:: MATERIAL FOR THIS TASK
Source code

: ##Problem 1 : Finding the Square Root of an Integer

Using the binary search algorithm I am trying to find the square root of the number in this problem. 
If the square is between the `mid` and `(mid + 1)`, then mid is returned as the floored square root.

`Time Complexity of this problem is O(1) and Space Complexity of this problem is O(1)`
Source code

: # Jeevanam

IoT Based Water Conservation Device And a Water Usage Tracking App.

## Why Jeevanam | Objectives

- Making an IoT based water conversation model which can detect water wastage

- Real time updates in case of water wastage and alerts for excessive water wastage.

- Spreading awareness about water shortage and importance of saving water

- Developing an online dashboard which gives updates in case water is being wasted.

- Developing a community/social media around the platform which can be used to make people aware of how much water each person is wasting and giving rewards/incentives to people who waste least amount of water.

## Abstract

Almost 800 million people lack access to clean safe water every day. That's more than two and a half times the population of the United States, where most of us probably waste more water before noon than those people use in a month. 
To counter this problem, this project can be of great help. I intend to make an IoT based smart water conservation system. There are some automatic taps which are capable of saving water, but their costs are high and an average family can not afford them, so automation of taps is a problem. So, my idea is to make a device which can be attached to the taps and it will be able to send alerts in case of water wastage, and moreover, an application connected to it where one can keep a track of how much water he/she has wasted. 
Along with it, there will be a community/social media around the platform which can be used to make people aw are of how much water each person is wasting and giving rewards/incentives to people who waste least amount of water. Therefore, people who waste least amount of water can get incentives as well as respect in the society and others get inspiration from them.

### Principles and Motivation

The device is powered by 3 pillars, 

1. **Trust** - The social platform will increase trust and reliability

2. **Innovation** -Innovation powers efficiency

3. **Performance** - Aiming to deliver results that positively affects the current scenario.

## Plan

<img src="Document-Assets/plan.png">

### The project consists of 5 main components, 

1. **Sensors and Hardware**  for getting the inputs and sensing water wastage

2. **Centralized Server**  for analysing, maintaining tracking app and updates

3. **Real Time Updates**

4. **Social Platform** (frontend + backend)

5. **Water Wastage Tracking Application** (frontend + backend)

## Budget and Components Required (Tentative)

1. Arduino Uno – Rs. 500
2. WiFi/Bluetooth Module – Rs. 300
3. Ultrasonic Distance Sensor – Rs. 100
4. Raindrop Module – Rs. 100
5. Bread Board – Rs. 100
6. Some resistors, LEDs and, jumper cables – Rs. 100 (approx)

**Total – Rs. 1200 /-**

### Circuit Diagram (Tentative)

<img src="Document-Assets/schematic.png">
::::
PROBLEM TO WORK ON
Copy out all lines from the records where the word "much" appears.

YOUR RESPONSE
- Developing a community/social media around the platform which can be used to make people aware of how much water each person is wasting and giving rewards/incentives to people who waste least amount of water.
To counter this problem, this project can be of great help. I intend to make an IoT based smart water conservation system. There are some automatic taps which are capable of saving water, but their costs are high and an average family can not afford them, so automation of taps is a problem. So, my idea is to make a device which can be attached to the taps and it will be able to send alerts in case of water wastage, and moreover, an application connected to it where one can keep a track of how much water he/she has wasted. 
Along with it, there will be a community/social media around the platform which can be used to make people aw are of how much water each person is wasting and giving rewards/incentives to people who waste least amount of water. Therefore, people who waste least amount of water can get incentives as well as respect in the society and others get inspiration from them.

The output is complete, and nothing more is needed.